BERITAPARLEMEN.ID – JAKARTA – Anggota Komisi XI DPR RI, Anis Byarwati, menanggapi kebijakan tarif resiprokal (timbal balik) yang diberlakukan Amerika Serikat terhadap Indonesia dan sejumlah negara lain. Mulai 1 Agustus 2025, tarif tersebut mencapai 32 persen dan dinilai berpotensi menghambat ekspor Indonesia ke AS.
“Pengenaan tarif impor ini akan membuat harga produk unggulan ekspor Indonesia ke pasar AS menjadi lebih mahal,” ujar Anis, dikutip dari laman resmi dpr.go.id, Selasa, 8 Juli 2025.
Menurut Anis, neraca perdagangan Indonesia dengan Amerika Serikat selama ini menunjukkan surplus. Berdasarkan data Badan Pusat Statistik (BPS), nilai ekspor Indonesia ke AS pada tahun 2024 tercatat sebesar 28,1 miliar dolar AS, sementara nilai impor dari AS hanya sekitar 10,2 miliar dolar AS.
“Dengan begitu, surplus perdagangan Indonesia terhadap AS pada 2024 mencapai sekitar 17,9 miliar dolar AS,” jelasnya.
Namun, dari sudut pandang Amerika Serikat, situasi tersebut justru mencerminkan defisit perdagangan, karena volume impor mereka dari Indonesia lebih besar ketimbang ekspor ke Indonesia.
Anis menambahkan bahwa perdagangan Indonesia dengan AS hanya menyumbang sekitar 8,1 persen dari total perdagangan luar negeri nasional. Meski begitu, kebijakan tarif 32 persen tetap berpotensi menurunkan nilai ekspor dan volume perdagangan.
Meski demikian, Anis melihat adanya peluang dari kebijakan ini. Ia menyebut kondisi tersebut dapat menjadi momentum bagi Indonesia untuk memperluas pasar ekspor ke kawasan lain.

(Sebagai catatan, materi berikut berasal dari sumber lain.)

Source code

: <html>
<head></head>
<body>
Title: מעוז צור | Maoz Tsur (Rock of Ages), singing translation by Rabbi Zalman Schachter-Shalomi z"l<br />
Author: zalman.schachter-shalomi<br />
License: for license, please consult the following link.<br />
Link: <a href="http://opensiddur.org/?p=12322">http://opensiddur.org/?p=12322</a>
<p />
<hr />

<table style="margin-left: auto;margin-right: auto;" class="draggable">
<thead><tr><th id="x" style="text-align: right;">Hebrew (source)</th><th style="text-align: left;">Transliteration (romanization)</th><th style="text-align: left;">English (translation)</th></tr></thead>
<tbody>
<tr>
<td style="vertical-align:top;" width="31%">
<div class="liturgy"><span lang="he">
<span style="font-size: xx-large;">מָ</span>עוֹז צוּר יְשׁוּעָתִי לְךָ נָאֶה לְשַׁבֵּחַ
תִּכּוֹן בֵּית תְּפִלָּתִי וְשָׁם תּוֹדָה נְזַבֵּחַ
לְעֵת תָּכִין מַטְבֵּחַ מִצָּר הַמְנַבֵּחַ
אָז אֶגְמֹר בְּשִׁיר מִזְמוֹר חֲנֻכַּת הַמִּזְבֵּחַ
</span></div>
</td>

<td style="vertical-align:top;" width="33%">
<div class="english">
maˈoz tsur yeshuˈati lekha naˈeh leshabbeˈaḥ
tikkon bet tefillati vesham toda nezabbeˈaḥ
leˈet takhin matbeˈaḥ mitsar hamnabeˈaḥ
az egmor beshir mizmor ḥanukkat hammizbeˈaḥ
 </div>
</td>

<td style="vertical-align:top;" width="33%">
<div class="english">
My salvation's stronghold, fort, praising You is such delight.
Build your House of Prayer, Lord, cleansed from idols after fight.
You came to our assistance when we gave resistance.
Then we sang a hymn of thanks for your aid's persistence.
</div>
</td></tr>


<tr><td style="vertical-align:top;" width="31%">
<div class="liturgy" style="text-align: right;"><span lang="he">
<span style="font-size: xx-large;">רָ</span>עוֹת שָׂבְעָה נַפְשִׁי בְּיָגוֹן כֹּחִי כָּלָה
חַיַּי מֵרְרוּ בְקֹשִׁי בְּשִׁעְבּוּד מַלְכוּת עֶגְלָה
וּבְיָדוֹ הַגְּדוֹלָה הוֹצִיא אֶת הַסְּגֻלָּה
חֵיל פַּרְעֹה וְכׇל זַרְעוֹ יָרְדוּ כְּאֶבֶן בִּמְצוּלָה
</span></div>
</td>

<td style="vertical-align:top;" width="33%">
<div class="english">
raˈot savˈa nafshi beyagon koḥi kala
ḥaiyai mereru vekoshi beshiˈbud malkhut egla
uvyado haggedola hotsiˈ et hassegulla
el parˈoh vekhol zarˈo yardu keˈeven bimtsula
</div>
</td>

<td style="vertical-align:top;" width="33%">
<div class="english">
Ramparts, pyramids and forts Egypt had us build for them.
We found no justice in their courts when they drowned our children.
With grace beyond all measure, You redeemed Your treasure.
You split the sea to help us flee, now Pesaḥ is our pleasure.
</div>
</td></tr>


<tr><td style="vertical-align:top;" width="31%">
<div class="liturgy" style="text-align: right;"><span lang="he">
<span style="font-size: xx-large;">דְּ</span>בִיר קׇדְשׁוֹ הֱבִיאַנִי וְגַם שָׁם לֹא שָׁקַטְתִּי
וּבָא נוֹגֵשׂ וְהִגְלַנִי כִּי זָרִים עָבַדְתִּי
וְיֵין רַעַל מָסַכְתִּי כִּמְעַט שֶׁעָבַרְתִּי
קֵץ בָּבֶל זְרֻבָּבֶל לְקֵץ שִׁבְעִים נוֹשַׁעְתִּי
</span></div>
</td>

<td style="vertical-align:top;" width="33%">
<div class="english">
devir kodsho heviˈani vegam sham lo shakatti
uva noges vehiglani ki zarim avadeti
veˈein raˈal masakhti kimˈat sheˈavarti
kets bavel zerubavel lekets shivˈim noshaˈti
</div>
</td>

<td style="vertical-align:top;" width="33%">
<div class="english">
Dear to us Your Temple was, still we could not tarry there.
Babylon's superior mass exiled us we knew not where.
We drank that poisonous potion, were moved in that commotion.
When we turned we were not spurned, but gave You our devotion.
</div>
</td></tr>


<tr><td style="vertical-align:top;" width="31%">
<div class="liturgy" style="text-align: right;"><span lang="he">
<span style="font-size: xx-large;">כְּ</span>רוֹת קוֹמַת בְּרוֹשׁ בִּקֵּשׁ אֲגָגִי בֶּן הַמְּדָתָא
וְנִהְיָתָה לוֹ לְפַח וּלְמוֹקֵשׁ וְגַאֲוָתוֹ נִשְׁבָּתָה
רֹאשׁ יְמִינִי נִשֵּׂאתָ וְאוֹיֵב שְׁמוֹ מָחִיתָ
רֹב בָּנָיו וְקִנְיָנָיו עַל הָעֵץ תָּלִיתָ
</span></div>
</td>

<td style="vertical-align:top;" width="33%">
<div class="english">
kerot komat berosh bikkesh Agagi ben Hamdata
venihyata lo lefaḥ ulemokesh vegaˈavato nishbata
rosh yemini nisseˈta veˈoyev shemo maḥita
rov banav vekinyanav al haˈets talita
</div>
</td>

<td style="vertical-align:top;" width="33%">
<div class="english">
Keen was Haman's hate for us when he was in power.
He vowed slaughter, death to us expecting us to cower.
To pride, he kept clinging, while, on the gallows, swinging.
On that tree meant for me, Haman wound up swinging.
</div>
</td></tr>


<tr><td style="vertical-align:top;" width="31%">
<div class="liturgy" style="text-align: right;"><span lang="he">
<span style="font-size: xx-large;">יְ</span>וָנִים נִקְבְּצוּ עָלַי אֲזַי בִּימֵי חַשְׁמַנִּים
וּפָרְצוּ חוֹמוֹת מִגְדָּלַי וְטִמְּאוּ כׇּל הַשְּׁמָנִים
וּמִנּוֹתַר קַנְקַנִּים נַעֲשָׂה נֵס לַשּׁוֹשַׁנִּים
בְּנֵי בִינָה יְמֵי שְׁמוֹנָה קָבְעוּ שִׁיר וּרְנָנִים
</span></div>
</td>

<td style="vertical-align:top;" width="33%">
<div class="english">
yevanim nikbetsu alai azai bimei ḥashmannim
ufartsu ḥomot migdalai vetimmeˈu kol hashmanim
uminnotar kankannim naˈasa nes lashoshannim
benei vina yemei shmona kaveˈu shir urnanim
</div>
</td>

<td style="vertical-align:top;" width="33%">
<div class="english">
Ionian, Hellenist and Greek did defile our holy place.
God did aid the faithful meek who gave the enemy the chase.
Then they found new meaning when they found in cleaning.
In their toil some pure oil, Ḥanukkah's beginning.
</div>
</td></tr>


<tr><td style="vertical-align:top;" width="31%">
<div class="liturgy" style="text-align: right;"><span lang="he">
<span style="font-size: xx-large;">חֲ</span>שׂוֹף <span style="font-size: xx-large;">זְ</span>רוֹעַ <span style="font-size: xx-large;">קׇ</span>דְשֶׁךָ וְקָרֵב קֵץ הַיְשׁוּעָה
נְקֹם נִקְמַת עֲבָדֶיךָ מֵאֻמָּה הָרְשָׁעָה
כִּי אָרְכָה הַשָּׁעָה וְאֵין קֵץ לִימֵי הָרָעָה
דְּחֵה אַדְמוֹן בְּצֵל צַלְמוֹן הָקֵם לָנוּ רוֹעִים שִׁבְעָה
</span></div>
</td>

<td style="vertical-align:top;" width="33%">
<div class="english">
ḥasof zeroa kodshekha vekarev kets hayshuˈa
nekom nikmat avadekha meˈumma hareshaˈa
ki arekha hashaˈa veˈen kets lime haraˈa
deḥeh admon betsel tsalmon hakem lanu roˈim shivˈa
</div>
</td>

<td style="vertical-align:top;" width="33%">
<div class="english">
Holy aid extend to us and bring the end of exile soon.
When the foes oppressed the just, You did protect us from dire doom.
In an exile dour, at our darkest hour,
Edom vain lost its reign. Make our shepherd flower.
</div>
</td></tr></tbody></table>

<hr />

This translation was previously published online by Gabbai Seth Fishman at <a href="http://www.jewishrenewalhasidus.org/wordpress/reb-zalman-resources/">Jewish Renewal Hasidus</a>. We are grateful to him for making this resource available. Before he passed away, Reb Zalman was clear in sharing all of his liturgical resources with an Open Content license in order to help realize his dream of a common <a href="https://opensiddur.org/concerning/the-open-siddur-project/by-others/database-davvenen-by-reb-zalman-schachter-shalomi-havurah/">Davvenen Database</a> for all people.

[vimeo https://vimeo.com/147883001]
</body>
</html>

“Dengan tarif masuk ke AS yang naik, pelaku usaha didorong untuk mencari pasar alternatif seperti Asia Selatan, Asia Tenggara, Timur Tengah, dan Afrika,” kata politisi dari Fraksi PKS tersebut.
Ia menilai, diversifikasi pasar dapat mengurangi ketergantungan terhadap Amerika Serikat. Selain itu, kualitas produk Indonesia yang sudah baik akan mempermudah penetrasi ke pasar baru tanpa menghadapi kendala standarisasi yang berarti.
Tak hanya itu, kebijakan tarif ini juga membuka ruang negosiasi baru dalam kerja sama ekonomi bilateral maupun regional. Menurut Anis, pemerintah harus merespons dengan langkah strategis dan memaksimalkan potensi nasional.
“Kondisi ini harus dijadikan peluang untuk membuka perundingan dagang baru, serta merumuskan kebijakan perdagangan yang berpihak pada kepentingan dalam negeri,” pungkasnya.